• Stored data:
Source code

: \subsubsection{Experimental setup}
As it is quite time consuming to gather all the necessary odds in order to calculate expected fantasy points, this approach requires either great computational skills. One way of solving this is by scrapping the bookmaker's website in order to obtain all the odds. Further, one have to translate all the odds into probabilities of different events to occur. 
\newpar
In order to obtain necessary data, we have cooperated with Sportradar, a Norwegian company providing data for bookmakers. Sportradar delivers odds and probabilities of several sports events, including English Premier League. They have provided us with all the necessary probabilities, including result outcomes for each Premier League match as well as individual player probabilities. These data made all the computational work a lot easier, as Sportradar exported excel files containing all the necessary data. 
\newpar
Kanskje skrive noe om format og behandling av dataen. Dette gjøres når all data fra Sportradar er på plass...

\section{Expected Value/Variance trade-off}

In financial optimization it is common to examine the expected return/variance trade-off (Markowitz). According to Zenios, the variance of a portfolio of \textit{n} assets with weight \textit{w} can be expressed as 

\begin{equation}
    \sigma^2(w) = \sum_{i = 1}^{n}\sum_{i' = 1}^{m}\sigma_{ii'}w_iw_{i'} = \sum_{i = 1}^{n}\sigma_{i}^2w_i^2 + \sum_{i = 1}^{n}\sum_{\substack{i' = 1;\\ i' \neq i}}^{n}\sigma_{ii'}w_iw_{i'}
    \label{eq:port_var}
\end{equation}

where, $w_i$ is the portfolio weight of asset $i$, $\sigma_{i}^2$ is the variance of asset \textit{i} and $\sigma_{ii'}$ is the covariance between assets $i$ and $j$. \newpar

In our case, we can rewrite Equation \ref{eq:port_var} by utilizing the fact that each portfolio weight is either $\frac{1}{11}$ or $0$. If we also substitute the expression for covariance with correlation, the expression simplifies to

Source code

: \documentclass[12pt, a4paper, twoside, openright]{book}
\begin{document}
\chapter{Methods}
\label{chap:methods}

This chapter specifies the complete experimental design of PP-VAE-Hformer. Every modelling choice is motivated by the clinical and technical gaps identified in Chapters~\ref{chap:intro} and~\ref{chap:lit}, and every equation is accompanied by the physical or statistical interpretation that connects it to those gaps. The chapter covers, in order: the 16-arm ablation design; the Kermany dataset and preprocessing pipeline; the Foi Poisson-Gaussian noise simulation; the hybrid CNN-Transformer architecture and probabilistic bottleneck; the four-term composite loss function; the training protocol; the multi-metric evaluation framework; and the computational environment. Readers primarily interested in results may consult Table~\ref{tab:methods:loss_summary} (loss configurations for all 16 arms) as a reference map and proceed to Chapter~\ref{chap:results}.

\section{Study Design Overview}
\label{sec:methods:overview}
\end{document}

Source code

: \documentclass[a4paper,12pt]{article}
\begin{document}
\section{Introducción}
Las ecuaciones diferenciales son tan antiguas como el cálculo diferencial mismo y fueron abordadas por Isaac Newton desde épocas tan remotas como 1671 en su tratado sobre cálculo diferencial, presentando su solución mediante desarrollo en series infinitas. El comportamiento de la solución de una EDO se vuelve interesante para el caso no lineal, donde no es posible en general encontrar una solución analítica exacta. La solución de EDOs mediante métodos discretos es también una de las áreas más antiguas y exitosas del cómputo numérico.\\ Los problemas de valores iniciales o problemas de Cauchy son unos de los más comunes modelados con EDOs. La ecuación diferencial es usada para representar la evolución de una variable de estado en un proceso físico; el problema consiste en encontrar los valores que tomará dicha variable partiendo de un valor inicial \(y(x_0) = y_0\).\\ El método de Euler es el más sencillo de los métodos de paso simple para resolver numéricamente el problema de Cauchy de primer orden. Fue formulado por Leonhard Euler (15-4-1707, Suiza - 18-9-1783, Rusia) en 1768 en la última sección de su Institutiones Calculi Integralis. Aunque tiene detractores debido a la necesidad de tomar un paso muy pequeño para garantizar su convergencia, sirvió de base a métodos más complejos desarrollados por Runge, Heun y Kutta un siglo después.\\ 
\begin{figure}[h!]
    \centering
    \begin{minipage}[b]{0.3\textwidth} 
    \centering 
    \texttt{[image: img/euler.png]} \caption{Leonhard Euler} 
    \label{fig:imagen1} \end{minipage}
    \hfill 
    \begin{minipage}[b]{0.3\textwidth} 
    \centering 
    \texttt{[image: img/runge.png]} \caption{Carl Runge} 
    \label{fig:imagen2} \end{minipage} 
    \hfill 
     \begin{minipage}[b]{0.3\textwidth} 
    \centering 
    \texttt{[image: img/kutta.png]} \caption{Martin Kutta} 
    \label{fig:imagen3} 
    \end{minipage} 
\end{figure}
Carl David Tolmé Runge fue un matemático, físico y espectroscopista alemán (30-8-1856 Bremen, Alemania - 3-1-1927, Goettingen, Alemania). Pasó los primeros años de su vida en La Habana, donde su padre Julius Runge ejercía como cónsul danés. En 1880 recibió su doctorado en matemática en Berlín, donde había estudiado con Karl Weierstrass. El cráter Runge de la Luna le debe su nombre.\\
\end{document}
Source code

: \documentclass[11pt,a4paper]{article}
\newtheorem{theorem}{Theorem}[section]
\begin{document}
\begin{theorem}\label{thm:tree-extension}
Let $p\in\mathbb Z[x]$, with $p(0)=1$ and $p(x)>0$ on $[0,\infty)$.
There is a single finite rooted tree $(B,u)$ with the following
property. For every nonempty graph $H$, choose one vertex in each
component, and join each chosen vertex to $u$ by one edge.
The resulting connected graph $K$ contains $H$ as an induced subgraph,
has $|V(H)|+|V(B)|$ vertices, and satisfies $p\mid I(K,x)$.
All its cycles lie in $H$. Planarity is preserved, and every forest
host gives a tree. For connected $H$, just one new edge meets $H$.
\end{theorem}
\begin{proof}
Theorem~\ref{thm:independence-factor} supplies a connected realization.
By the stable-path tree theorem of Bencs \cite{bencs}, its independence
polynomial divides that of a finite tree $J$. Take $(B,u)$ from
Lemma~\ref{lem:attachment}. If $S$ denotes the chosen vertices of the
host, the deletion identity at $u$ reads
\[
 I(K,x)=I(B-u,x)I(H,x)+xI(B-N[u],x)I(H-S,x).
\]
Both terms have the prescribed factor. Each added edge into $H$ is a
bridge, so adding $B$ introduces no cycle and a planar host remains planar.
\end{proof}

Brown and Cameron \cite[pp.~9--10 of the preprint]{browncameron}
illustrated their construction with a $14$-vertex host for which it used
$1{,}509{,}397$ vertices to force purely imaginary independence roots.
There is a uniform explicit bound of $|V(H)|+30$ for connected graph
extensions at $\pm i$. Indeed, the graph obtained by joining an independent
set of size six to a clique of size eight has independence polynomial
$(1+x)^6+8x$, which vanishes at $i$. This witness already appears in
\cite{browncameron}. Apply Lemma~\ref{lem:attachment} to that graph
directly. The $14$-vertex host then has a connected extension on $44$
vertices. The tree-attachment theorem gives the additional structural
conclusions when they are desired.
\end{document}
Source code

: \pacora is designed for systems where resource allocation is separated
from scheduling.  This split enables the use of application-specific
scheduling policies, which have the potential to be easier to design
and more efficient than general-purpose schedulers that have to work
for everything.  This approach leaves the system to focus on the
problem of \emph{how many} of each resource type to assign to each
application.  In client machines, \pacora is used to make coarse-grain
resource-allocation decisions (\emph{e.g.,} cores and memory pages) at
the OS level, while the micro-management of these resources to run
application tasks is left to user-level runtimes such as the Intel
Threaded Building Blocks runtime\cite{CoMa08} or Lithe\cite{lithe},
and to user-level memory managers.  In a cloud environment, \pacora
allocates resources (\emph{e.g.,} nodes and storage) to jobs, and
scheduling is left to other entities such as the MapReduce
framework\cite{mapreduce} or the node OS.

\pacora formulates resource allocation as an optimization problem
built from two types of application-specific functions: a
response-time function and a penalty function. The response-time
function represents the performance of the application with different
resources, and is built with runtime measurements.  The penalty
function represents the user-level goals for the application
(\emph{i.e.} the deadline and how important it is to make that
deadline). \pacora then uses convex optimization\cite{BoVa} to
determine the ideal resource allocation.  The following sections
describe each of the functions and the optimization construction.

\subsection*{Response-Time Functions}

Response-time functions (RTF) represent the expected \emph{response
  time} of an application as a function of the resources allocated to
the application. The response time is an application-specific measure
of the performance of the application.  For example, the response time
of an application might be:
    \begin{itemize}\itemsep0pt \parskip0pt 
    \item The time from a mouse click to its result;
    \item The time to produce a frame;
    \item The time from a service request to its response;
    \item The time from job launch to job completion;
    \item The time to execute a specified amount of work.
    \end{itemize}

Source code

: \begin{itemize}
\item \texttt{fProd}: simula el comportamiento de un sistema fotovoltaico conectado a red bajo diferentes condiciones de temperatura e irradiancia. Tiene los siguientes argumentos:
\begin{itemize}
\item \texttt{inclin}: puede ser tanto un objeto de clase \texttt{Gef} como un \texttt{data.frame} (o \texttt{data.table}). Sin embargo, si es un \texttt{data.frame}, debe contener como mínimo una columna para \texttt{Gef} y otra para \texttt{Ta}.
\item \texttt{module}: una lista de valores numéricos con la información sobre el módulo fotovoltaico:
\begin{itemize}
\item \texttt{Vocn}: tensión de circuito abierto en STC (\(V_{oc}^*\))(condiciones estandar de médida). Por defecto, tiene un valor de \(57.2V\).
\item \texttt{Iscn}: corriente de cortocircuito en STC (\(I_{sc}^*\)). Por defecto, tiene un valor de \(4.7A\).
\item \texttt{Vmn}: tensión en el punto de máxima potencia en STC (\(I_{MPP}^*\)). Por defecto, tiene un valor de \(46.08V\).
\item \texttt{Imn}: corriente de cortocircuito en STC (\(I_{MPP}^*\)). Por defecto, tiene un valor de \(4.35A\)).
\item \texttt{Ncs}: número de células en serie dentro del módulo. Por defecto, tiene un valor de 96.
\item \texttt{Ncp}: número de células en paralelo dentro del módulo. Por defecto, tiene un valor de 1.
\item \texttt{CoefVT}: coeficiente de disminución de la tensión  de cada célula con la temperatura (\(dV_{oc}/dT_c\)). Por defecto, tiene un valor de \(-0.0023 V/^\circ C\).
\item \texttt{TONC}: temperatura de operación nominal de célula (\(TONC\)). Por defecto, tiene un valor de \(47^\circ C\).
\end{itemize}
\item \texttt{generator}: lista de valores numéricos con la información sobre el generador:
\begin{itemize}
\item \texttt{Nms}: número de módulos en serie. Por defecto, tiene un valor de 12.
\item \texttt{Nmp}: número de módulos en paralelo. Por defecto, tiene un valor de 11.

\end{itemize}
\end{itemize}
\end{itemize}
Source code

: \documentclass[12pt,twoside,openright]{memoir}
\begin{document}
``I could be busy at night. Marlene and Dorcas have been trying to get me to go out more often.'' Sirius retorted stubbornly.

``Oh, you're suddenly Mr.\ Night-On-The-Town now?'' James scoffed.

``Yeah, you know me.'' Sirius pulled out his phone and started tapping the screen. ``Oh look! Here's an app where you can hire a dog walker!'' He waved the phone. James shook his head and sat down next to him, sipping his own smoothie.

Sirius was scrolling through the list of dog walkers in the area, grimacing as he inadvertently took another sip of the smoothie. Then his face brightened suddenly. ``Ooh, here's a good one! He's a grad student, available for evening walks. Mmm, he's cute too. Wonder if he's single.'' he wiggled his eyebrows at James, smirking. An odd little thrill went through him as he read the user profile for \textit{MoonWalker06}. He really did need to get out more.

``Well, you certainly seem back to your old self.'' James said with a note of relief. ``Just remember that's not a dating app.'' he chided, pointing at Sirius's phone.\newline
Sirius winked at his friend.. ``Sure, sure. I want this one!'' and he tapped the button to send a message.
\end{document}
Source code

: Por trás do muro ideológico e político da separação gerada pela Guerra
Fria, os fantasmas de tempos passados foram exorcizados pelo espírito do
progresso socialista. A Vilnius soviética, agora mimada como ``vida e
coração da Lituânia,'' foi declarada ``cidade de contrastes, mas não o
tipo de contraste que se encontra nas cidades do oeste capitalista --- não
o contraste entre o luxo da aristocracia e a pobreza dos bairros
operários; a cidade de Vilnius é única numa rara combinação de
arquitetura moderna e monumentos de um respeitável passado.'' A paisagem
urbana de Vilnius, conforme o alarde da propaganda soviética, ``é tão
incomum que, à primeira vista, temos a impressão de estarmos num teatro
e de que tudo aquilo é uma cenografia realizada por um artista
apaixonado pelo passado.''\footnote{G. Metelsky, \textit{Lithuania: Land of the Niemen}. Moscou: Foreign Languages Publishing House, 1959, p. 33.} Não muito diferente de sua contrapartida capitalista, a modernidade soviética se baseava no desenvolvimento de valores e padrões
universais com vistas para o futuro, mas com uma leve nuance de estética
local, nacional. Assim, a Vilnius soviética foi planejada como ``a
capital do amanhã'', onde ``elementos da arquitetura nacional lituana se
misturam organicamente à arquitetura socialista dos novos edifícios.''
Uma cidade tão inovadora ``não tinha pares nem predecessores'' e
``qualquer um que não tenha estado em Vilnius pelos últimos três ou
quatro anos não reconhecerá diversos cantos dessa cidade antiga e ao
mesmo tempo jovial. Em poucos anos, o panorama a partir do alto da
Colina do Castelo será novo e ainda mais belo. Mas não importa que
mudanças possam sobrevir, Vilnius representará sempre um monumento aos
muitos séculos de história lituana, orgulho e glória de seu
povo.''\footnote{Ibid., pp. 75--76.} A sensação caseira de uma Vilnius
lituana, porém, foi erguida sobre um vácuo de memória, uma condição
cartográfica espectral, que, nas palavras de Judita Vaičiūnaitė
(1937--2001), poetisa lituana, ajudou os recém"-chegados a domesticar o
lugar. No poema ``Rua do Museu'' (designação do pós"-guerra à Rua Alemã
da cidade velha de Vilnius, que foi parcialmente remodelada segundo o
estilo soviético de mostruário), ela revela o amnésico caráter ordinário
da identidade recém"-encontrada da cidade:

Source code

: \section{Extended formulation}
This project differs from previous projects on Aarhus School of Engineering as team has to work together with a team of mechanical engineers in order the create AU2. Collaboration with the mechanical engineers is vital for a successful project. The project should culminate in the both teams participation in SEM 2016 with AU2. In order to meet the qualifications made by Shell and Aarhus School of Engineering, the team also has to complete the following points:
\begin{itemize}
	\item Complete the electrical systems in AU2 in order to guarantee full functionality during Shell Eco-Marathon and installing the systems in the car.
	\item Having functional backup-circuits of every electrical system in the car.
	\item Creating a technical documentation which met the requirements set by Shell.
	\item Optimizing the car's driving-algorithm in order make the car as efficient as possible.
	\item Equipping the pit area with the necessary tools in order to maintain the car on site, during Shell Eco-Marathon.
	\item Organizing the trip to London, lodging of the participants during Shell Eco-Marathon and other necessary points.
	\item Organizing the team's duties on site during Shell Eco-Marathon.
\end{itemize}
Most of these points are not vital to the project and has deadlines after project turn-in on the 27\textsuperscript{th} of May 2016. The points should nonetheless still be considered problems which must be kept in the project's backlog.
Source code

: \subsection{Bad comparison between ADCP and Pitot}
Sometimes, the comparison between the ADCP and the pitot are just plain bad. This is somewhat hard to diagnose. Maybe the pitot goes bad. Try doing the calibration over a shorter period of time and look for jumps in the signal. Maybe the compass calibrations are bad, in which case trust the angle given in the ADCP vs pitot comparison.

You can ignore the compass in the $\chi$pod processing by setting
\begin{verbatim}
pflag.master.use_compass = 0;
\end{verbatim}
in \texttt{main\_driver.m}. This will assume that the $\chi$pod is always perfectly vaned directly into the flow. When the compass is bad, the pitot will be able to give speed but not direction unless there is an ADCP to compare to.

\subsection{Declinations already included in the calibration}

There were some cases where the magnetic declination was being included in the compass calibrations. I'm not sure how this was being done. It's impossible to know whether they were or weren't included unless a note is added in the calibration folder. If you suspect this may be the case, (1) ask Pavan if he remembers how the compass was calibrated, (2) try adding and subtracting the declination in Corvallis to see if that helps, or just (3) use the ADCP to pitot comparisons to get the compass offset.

• PROBLEM DETAILS: Print again the lines of the entries above that fall between the line holding "mudanças possam sobrevir, Vilnius" and the line holding "cartográfica espectral, que, nas", inclusive, exactly as they stand.

• OUTPUT FOR THIS TASK:
mudanças possam sobrevir, Vilnius representará sempre um monumento aos
muitos séculos de história lituana, orgulho e glória de seu
povo.''\footnote{Ibid., pp. 75--76.} A sensação caseira de uma Vilnius
lituana, porém, foi erguida sobre um vácuo de memória, uma condição
cartográfica espectral, que, nas palavras de Judita Vaičiūnaitė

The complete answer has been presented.